Modular vs custom 3D-printed prostheses
- Modular: pre-manufactured components assembled in theatre — standard sizes, shorter waiting time, lower cost, 10-year survival 58–70%.
- Custom 3D-printed: patient-specific titanium with porous surfaces for osseointegration — perfect anatomical fit, joint preservation, and manufactured in 2–3 weeks versus months for traditional custom implants.

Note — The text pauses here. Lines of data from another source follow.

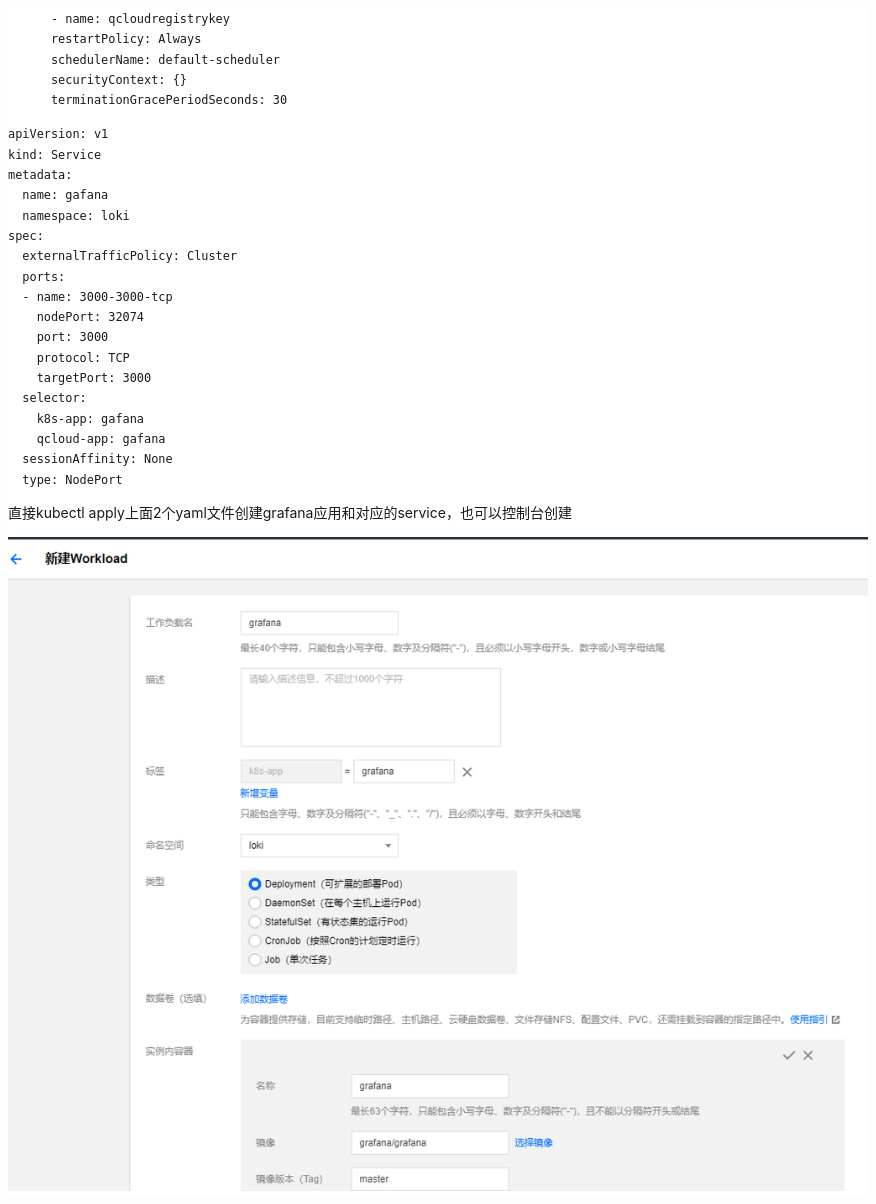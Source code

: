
 ```
      - name: qcloudregistrykey
      restartPolicy: Always
      schedulerName: default-scheduler
      securityContext: {}
      terminationGracePeriodSeconds: 30
```

```
apiVersion: v1
kind: Service
metadata:
  name: gafana
  namespace: loki
spec:
  externalTrafficPolicy: Cluster
  ports:
  - name: 3000-3000-tcp
    nodePort: 32074
    port: 3000
    protocol: TCP
    targetPort: 3000
  selector:
    k8s-app: gafana
    qcloud-app: gafana
  sessionAffinity: None
  type: NodePort
```

直接kubectl apply上面2个yaml文件创建grafana应用和对应的service，也可以控制台创建

![upload-image](/assets/images/blog/loki/6.png) 
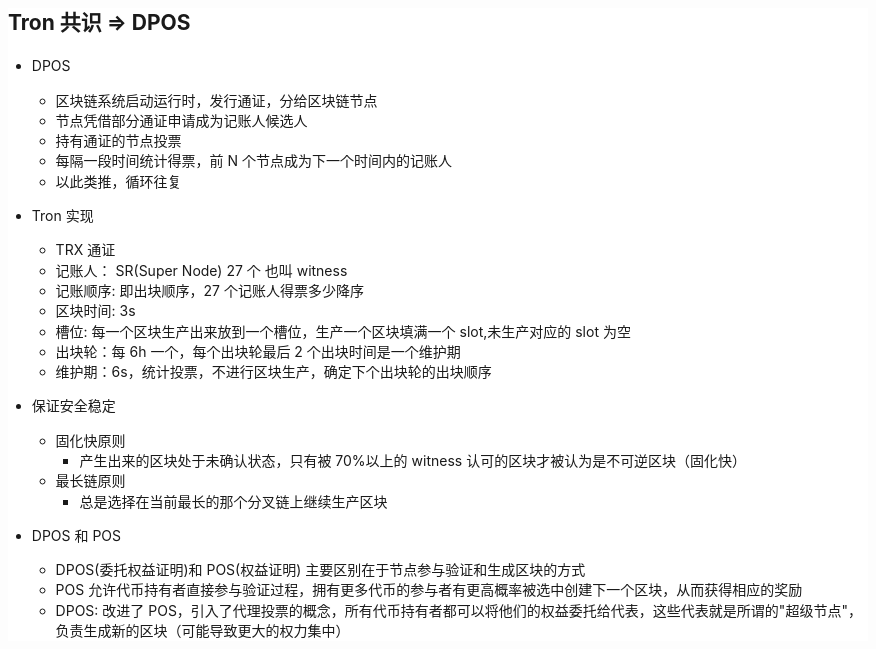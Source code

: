 ## Tron 共识 => DPOS

- DPOS
  - 区块链系统启动运行时，发行通证，分给区块链节点
  - 节点凭借部分通证申请成为记账人候选人
  - 持有通证的节点投票
  - 每隔一段时间统计得票，前 N 个节点成为下一个时间内的记账人
  - 以此类推，循环往复
- Tron 实现
  - TRX 通证
  - 记账人： SR(Super Node) 27 个 也叫 witness
  - 记账顺序: 即出块顺序，27 个记账人得票多少降序
  - 区块时间: 3s
  - 槽位: 每一个区块生产出来放到一个槽位，生产一个区块填满一个 slot,未生产对应的 slot 为空
  - 出块轮：每 6h 一个，每个出块轮最后 2 个出块时间是一个维护期
  - 维护期：6s，统计投票，不进行区块生产，确定下个出块轮的出块顺序
- 保证安全稳定

  - 固化快原则
    - 产生出来的区块处于未确认状态，只有被 70%以上的 witness 认可的区块才被认为是不可逆区块（固化快）
  - 最长链原则
    - 总是选择在当前最长的那个分叉链上继续生产区块

- DPOS 和 POS
  - DPOS(委托权益证明)和 POS(权益证明) 主要区别在于节点参与验证和生成区块的方式
  - POS 允许代币持有者直接参与验证过程，拥有更多代币的参与者有更高概率被选中创建下一个区块，从而获得相应的奖励
  - DPOS: 改进了 POS，引入了代理投票的概念，所有代币持有者都可以将他们的权益委托给代表，这些代表就是所谓的"超级节点"，负责生成新的区块（可能导致更大的权力集中）
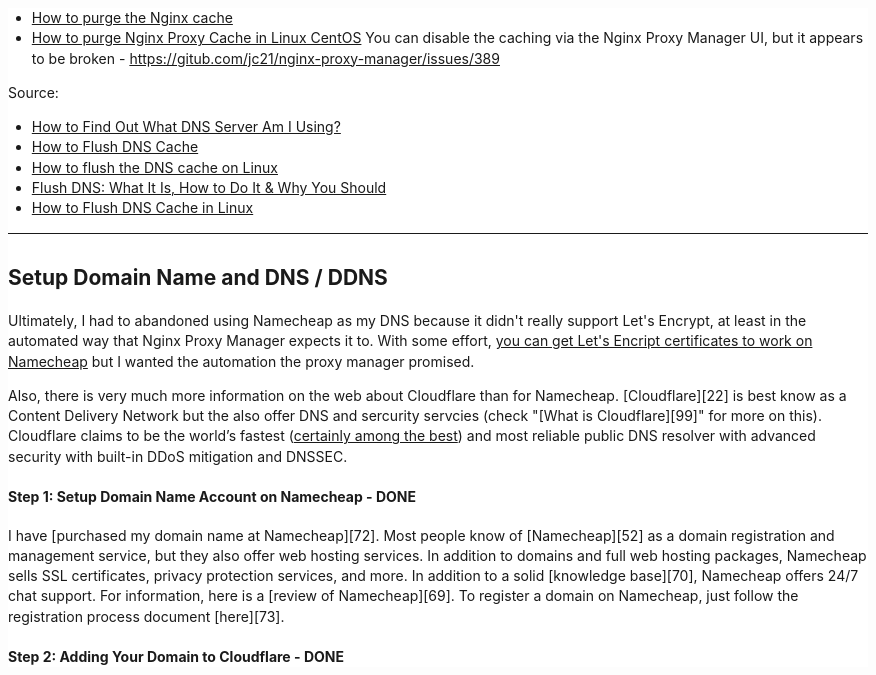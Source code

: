 * [How to purge the Nginx cache](https://bluegrid.io/edu/how-to-purge-the-nginx-cache/)
* [How to purge Nginx Proxy Cache in Linux CentOS](https://www.ryadel.com/en/nginx-purge-proxy-cache-delete-invalidate-linux-centos-7/)
You can disable the caching via the Nginx Proxy Manager UI, but it appears to be broken - <https://gitub.com/jc21/nginx-proxy-manager/issues/389>

Source:

* [How to Find Out What DNS Server Am I Using?](https://techwiser.com/check-your-dns-server/)
* [How to Flush DNS Cache](https://www.hostinger.com/tutorials/how-to-flush-dns)
* [How to flush the DNS cache on Linux](https://www.techrepublic.com/article/how-to-flush-the-dns-cache-on-linux/)
* [Flush DNS: What It Is, How to Do It & Why You Should](https://blog.hubspot.com/website/flush-dns)
* [How to Flush DNS Cache in Linux](https://beebom.com/how-flush-dns-cache-linux/)



---------------



## Setup Domain Name and DNS / DDNS

Ultimately, I had to abandoned using Namecheap as my DNS because it didn't really support Let's Encrypt,
at least in the automated way that Nginx Proxy Manager expects it to.
With some effort, [you can get Let's Encript certificates to work on Namecheap](https://www.youtube.com/watch?v=bVbGW037fYk)
but I wanted the automation the proxy manager promised.

Also, there is very much more information on the web about Cloudflare than for Namecheap.
[Cloudflare][22] is best know as a Content Delivery Network but the also offer DNS and sercurity servcies
(check "[What is Cloudflare][99]" for more on this).
Cloudflare claims to be the world’s fastest
([certainly among the best](https://www.keycdn.com/blog/best-free-dns-hosting-providers#dns-hosting-providers-comparison))
and most reliable public DNS resolver
with advanced security with built-in DDoS mitigation and DNSSEC.


#### Step 1: Setup Domain Name Account on Namecheap - DONE

I have [purchased my domain name at Namecheap][72].
Most people know of [Namecheap][52] as a domain registration and management service,
but they also offer web hosting services.
In addition to domains and full web hosting packages,
Namecheap sells SSL certificates, privacy protection services, and more.
In addition to a solid [knowledge base][70], Namecheap offers 24/7 chat support.
For information, here is a [review of Namecheap][69].
To register a domain on Namecheap,
just follow the registration process document [here][73].


#### Step 2: Adding Your Domain to Cloudflare - DONE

Patient journey — Priya, 12, Delhi
Priya was diagnosed with osteosarcoma of her distal femur after a confirmatory open biopsy. After neoadjuvant chemotherapy she underwent tumour resection with 2 cm margins (frozen-section confirmed), a non-invasive magnetic expandable endoprosthesis, and a gastrocnemius muscle flap for biopsy-scar coverage. Rehabilitation began on day 2. Over three years her prosthesis was lengthened 8 times (4 mm per session) in the outpatient clinic. She achieved 110° knee flexion, returned to badminton, and at 5-year follow-up remains disease-free with equal leg lengths.

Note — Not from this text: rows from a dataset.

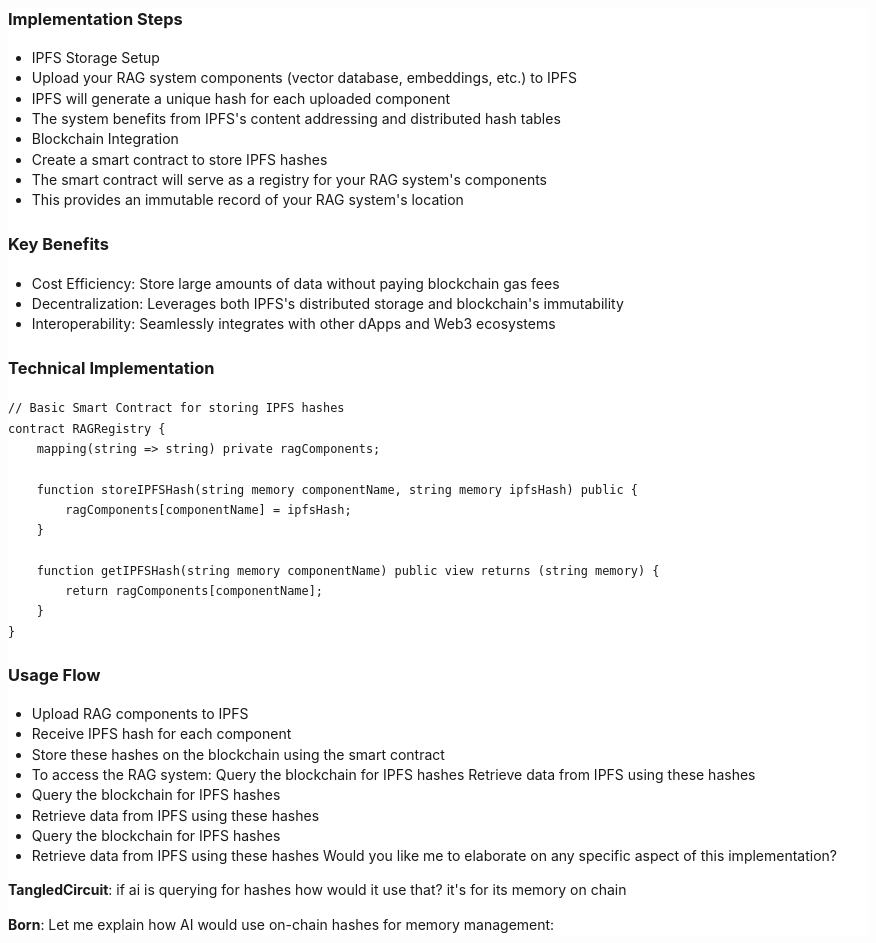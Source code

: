 ### Implementation Steps

- IPFS Storage Setup
- Upload your RAG system components (vector database, embeddings, etc.) to IPFS
- IPFS will generate a unique hash for each uploaded component
- The system benefits from IPFS's content addressing and distributed hash tables
- Blockchain Integration
- Create a smart contract to store IPFS hashes
- The smart contract will serve as a registry for your RAG system's components
- This provides an immutable record of your RAG system's location

### Key Benefits

- Cost Efficiency: Store large amounts of data without paying blockchain gas fees
- Decentralization: Leverages both IPFS's distributed storage and blockchain's immutability
- Interoperability: Seamlessly integrates with other dApps and Web3 ecosystems

### Technical Implementation


```text
// Basic Smart Contract for storing IPFS hashes
contract RAGRegistry {
    mapping(string => string) private ragComponents;
    
    function storeIPFSHash(string memory componentName, string memory ipfsHash) public {
        ragComponents[componentName] = ipfsHash;
    }
    
    function getIPFSHash(string memory componentName) public view returns (string memory) {
        return ragComponents[componentName];
    }
}

```


### Usage Flow

- Upload RAG components to IPFS
- Receive IPFS hash for each component
- Store these hashes on the blockchain using the smart contract
- To access the RAG system: Query the blockchain for IPFS hashes Retrieve data from IPFS using these hashes
- Query the blockchain for IPFS hashes
- Retrieve data from IPFS using these hashes
- Query the blockchain for IPFS hashes
- Retrieve data from IPFS using these hashes
Would you like me to elaborate on any specific aspect of this implementation?

**TangledCircuit**: if ai is querying for hashes how would it use that? it's for its memory on chain

**Born**: Let me explain how AI would use on-chain hashes for memory management:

Complications and how we manage them
Early (0–6 months): infection 8–14%, wound healing problems 15–20% (higher with adjuvant radiotherapy), dislocation 4%.
Late (>6 months): aseptic loosening 5.6% in modern modular implants; expandable mechanism failure 10–15% in paediatric implants.
Acute infections (<3 weeks) are treated with debridement and implant retention (DAIR) with a 60–80% success rate. Chronic infections undergo two-stage revision with an antibiotic spacer. The 10-year cumulative amputation risk is just 11%.
How long do these implants last?
- 5-year implant survival: 70–80%
- 10-year implant survival: 58–66%
- Major revision risk at 10 years: 18%
- Expandable prosthesis 5-year survival: 75–85% before conversion to adult prosthesis at skeletal maturity
Functional outcomes
- MSTS scores average 84% (range 67–90%) for modern prostheses.
- Knee flexion typically 90–120°.
- Cemented implants allow full weight bearing within days.
- Distal femur reconstructions offer the best functional results; proximal tibia has slightly reduced strength due to patellar-tendon attachment.